Exercise materials:
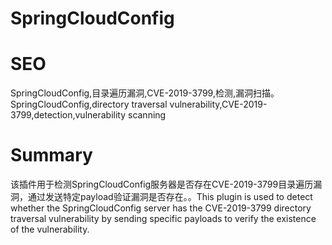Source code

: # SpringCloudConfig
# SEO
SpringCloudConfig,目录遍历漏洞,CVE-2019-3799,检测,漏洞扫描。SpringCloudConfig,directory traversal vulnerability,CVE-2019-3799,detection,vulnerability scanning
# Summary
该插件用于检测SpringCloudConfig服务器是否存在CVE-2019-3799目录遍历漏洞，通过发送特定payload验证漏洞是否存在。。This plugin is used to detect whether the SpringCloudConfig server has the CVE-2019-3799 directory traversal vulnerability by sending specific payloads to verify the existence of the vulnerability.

* * *

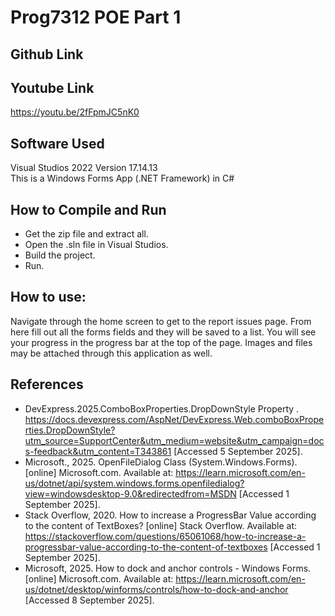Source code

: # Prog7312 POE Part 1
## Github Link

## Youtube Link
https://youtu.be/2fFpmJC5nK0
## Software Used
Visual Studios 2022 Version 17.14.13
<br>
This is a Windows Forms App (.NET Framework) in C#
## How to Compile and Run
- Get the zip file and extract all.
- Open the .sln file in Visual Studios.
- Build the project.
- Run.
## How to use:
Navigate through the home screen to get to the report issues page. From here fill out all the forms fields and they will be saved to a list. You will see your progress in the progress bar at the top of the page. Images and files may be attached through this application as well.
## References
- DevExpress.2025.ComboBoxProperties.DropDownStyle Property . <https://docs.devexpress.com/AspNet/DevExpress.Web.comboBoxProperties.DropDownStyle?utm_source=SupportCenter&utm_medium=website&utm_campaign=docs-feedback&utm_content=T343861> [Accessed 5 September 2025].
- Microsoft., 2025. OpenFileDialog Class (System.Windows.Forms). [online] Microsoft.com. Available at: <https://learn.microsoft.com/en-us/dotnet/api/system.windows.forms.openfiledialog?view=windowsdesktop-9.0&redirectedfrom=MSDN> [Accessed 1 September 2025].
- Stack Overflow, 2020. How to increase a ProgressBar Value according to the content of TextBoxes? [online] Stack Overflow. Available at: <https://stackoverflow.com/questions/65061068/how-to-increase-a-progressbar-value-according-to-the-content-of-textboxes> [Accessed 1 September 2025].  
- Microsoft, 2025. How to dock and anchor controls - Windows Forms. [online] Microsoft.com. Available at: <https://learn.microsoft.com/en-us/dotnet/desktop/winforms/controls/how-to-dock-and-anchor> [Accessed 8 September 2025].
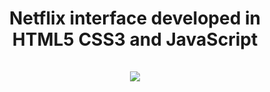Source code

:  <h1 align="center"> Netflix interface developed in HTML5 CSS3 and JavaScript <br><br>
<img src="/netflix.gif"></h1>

Work to be completed: In the listing above, find the line with "## How to Compile and Run" and the line with "- DevExpress.2025.ComboBoxProperties.DropDownStyle Property". Output those two lines and every line between them, exactly as written.

Output below:
## How to Compile and Run
- Get the zip file and extract all.
- Open the .sln file in Visual Studios.
- Build the project.
- Run.
## How to use:
Navigate through the home screen to get to the report issues page. From here fill out all the forms fields and they will be saved to a list. You will see your progress in the progress bar at the top of the page. Images and files may be attached through this application as well.
## References
- DevExpress.2025.ComboBoxProperties.DropDownStyle Property . <https://docs.devexpress.com/AspNet/DevExpress.Web.comboBoxProperties.DropDownStyle?utm_source=SupportCenter&utm_medium=website&utm_campaign=docs-feedback&utm_content=T343861> [Accessed 5 September 2025].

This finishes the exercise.